USA: San Francisco’s BART is ‘actively evaluating many different technologies’ that could potentially be used to combat the coronavirus, according to Chief Safety Officer Jeff Lau.
Following a six-month pilot, BART has approved the installation of denser filters in the heating and air conditioning unit underneath each coach. The previous MERV-8 filters could trap particles between 3 and 10 μm in size, while the new MERV-14 design can capture much smaller particles between 0·3 and 1 μm.
BART said its ventilation is ‘extremely robust’, with the air in each car being replaced about every 70 sec and the air onboard being about 75% filtered air and 25% drawn from outside.

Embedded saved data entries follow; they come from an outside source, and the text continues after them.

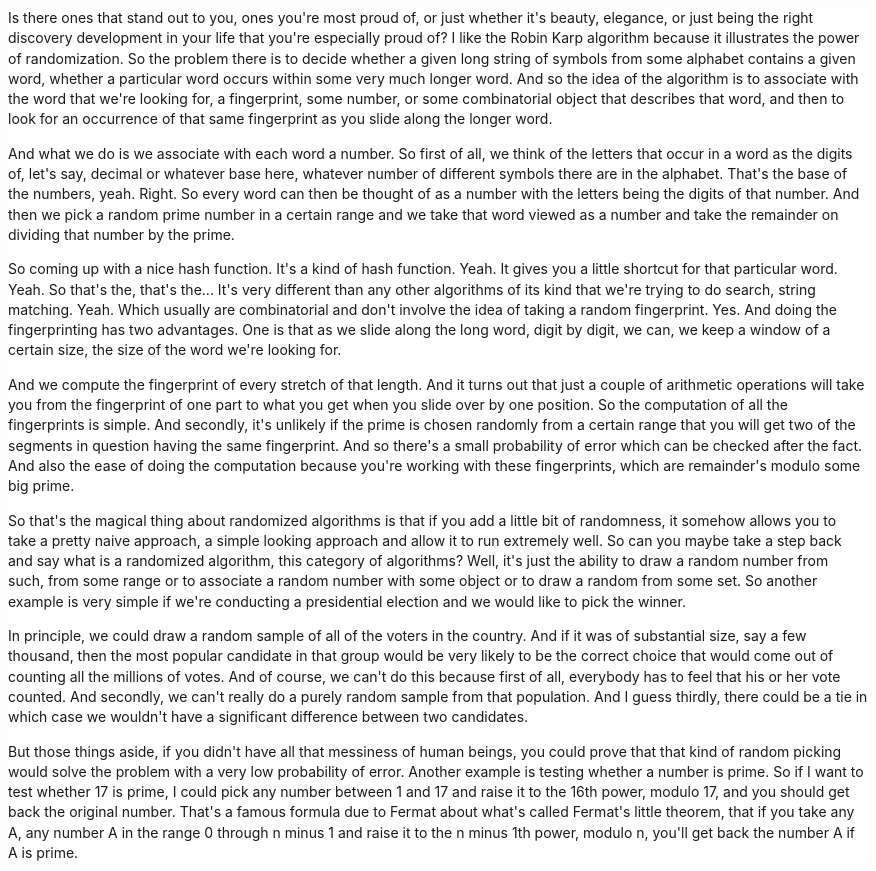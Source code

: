 Is there ones that stand out to you, ones you're most proud of, or just whether it's beauty, elegance, or just being the right discovery development in your life that you're especially proud of? I like the Robin Karp algorithm because it illustrates the power of randomization. So the problem there is to decide whether a given long string of symbols from some alphabet contains a given word, whether a particular word occurs within some very much longer word. And so the idea of the algorithm is to associate with the word that we're looking for, a fingerprint, some number, or some combinatorial object that describes that word, and then to look for an occurrence of that same fingerprint as you slide along the longer word.

And what we do is we associate with each word a number. So first of all, we think of the letters that occur in a word as the digits of, let's say, decimal or whatever base here, whatever number of different symbols there are in the alphabet. That's the base of the numbers, yeah. Right. So every word can then be thought of as a number with the letters being the digits of that number. And then we pick a random prime number in a certain range and we take that word viewed as a number and take the remainder on dividing that number by the prime.

So coming up with a nice hash function. It's a kind of hash function. Yeah. It gives you a little shortcut for that particular word. Yeah. So that's the, that's the... It's very different than any other algorithms of its kind that we're trying to do search, string matching. Yeah. Which usually are combinatorial and don't involve the idea of taking a random fingerprint. Yes. And doing the fingerprinting has two advantages. One is that as we slide along the long word, digit by digit, we can, we keep a window of a certain size, the size of the word we're looking for.

And we compute the fingerprint of every stretch of that length. And it turns out that just a couple of arithmetic operations will take you from the fingerprint of one part to what you get when you slide over by one position. So the computation of all the fingerprints is simple. And secondly, it's unlikely if the prime is chosen randomly from a certain range that you will get two of the segments in question having the same fingerprint. And so there's a small probability of error which can be checked after the fact. And also the ease of doing the computation because you're working with these fingerprints, which are remainder's modulo some big prime.

So that's the magical thing about randomized algorithms is that if you add a little bit of randomness, it somehow allows you to take a pretty naive approach, a simple looking approach and allow it to run extremely well. So can you maybe take a step back and say what is a randomized algorithm, this category of algorithms? Well, it's just the ability to draw a random number from such, from some range or to associate a random number with some object or to draw a random from some set. So another example is very simple if we're conducting a presidential election and we would like to pick the winner.

In principle, we could draw a random sample of all of the voters in the country. And if it was of substantial size, say a few thousand, then the most popular candidate in that group would be very likely to be the correct choice that would come out of counting all the millions of votes. And of course, we can't do this because first of all, everybody has to feel that his or her vote counted. And secondly, we can't really do a purely random sample from that population. And I guess thirdly, there could be a tie in which case we wouldn't have a significant difference between two candidates.

But those things aside, if you didn't have all that messiness of human beings, you could prove that that kind of random picking would solve the problem with a very low probability of error. Another example is testing whether a number is prime. So if I want to test whether 17 is prime, I could pick any number between 1 and 17 and raise it to the 16th power, modulo 17, and you should get back the original number. That's a famous formula due to Fermat about what's called Fermat's little theorem, that if you take any A, any number A in the range 0 through n minus 1 and raise it to the n minus 1th power, modulo n, you'll get back the number A if A is prime.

Another pilot project is testing an ultraviolet UV-C lighting rod inside one coach’s HVAC unit. ‘We’re still monitoring that’, said Ben Holland, Manager of Vehicle System Engineering. ‘So far it’s been working well. We’re still trying to figure out how to replicate that into Fleet of the Future HVAC units.’
Preliminary discussions have been with scientists from the Lawrence Livermore National Laboratory regarding simulations that could mimic a sneeze or cough to quantify the flow and travel of aerosols that can carry coronavirus or other pathogens.
Trains are being disinfected overnight using manually operated electrostatic foggers. The use of a robot that could move through cars spraying disinfectant was tested, but it had difficulties accessing and moving between the trains and so a smaller device that can vacuum and disinfect at the same time is to be evaluated.
‘We are open to all different kinds of technologies and innovations’, said Lau. ‘We are trying to be a leader in the industry in keeping our patrons and employees safe. I’m very confident that our system will be as safe, maybe even safer, than before Covid, thanks to enhanced cleaning and changes in behaviour like wearing masks.’